Following these recommendations, the Code on Wages was introduced in the Lok Sabha in August 2017.  The Code consolidates four laws related to minimum wages, payment of wages and bonus, and a law prohibiting discrimination between men and women during recruitment promotion and wage payment.

The Code was subsequently referred to the Standing Committee on Labour for examination.  The Committee has met some experts and stakeholders to hear their views.  In this context, we explain the current laws, key provisions of the Code, and some issues to consider.

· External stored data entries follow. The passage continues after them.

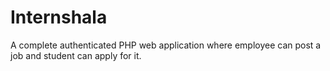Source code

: # Internshala
A complete authenticated PHP web application where employee can post a job and student can apply for it. 
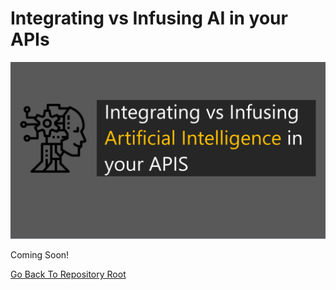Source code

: # Integrating vs Infusing AI in your APIs

![Banner](https://github.com/allanchua101/serverless-ninja/blob/master/docs/006-ai-apis/Banner.png)

Coming Soon!

[Go Back To Repository Root](https://github.com/allanchua101/serverless-ninja)
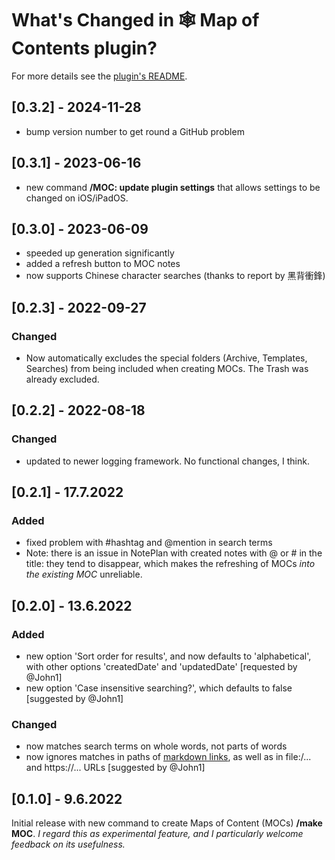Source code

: # What's Changed in 🕸 Map of Contents plugin?
For more details see the [plugin's README](https://github.com/NotePlan/plugins/tree/main/jgclark.MOCs/).

## [0.3.2] - 2024-11-28

- bump version number to get round a GitHub problem
## [0.3.1] - 2023-06-16
- new command **/MOC: update plugin settings** that allows settings to be changed on iOS/iPadOS.

## [0.3.0] - 2023-06-09
- speeded up generation significantly
- added a refresh button to MOC notes
- now supports Chinese character searches (thanks to report by 黑背衝鋒)

## [0.2.3] - 2022-09-27
### Changed
- Now automatically excludes the special folders (Archive, Templates, Searches) from being included when creating MOCs. The Trash was already excluded.

## [0.2.2] - 2022-08-18
### Changed
- updated to newer logging framework. No functional changes, I think.

## [0.2.1] - 17.7.2022
### Added
- fixed problem with #hashtag and @mention in search terms
- Note: there is an issue in NotePlan with created notes with @ or # in the title: they tend to disappear, which makes the refreshing of MOCs _into the existing MOC_ unreliable.

## [0.2.0] - 13.6.2022
### Added
- new option 'Sort order for results', and now defaults to 'alphabetical', with other options 'createdDate' and 'updatedDate' [requested by @John1]
- new option 'Case insensitive searching?', which defaults to false [suggested by @John1]

### Changed
- now matches search terms on whole words, not parts of words
- now ignores matches in paths of [markdown links](path), as well as in file:/... and https://... URLs [suggested by @John1]

## [0.1.0] - 9.6.2022
Initial release with new command to create Maps of Content (MOCs) **/make MOC**. _I regard this as experimental feature, and I particularly welcome feedback on its usefulness._
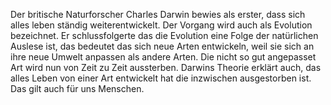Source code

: Der britische Naturforscher Charles Darwin bewies als erster, dass sich alles leben ständig weiterentwickelt. Der Vorgang wird auch als Evolution bezeichnet.
Er schlussfolgerte das die Evolution eine Folge der natürlichen Auslese ist, das bedeutet das sich neue Arten entwickeln, weil sie sich an ihre neue Umwelt anpassen als andere Arten. Die nicht so gut angepasset Art wird nun von Zeit zu Zeit aussterben. 
Darwins Theorie erklärt auch, das alles Leben von einer Art entwickelt hat die inzwischen ausgestorben ist. Das gilt auch für uns Menschen.
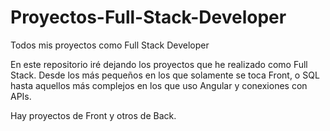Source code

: # Proyectos-Full-Stack-Developer
Todos mis proyectos como Full Stack Developer


En este repositorio iré dejando los proyectos que he realizado como Full Stack. Desde los más pequeños en los que solamente se toca Front, o SQL
hasta aquellos más complejos en los que uso Angular y conexiones con APIs.

Hay proyectos de Front y otros de Back.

Who will be entitled to minimum wages?

Currently, the Minimum Wages Act, 1948 lists the employments where employers are required to pay minimum wages to workers.  The Act applies to the organised sector as well as certain workers in the unorganised sector such as agricultural workers.  The centre and states may add more employments to this list and mandate that minimum wages be paid for those jobs as well.[2]  At present, there are more than 1700 employments notified by the central and state governments.[3]

The Code proposes to do away with the concept of bringing specific jobs under the Act, and mandates that minimum wages be paid for all types of employment – irrespective of whether they are in the organised or the unorganised sector.

The unorganised sector comprises 92% of the total workforce in the country.1  A large proportion of these workers are currently not covered by the Minimum Wages Act, 1948.  Experts have noted that over 90% of the workers in the unorganised sector do not have a written contract, which hampers the enforcement of various labour laws.[4]   

Will minimum wages be uniform across the country?

No, different states will set their respective minimum wages.  In addition, the Code introduces a national minimum wage which will be set by the central government.  This will act as a floor for state governments to set their respective minimum wages.  The central government may set different national minimum wages for different states or regions.  For example, the centre can set a national minimum wage of Rs 10,000 for Uttar Pradesh and Rs 12,000 for Tamil Nadu.  Both of these states would then have to set their minimum wages either equal to or more than the national minimum wage applicable in that state.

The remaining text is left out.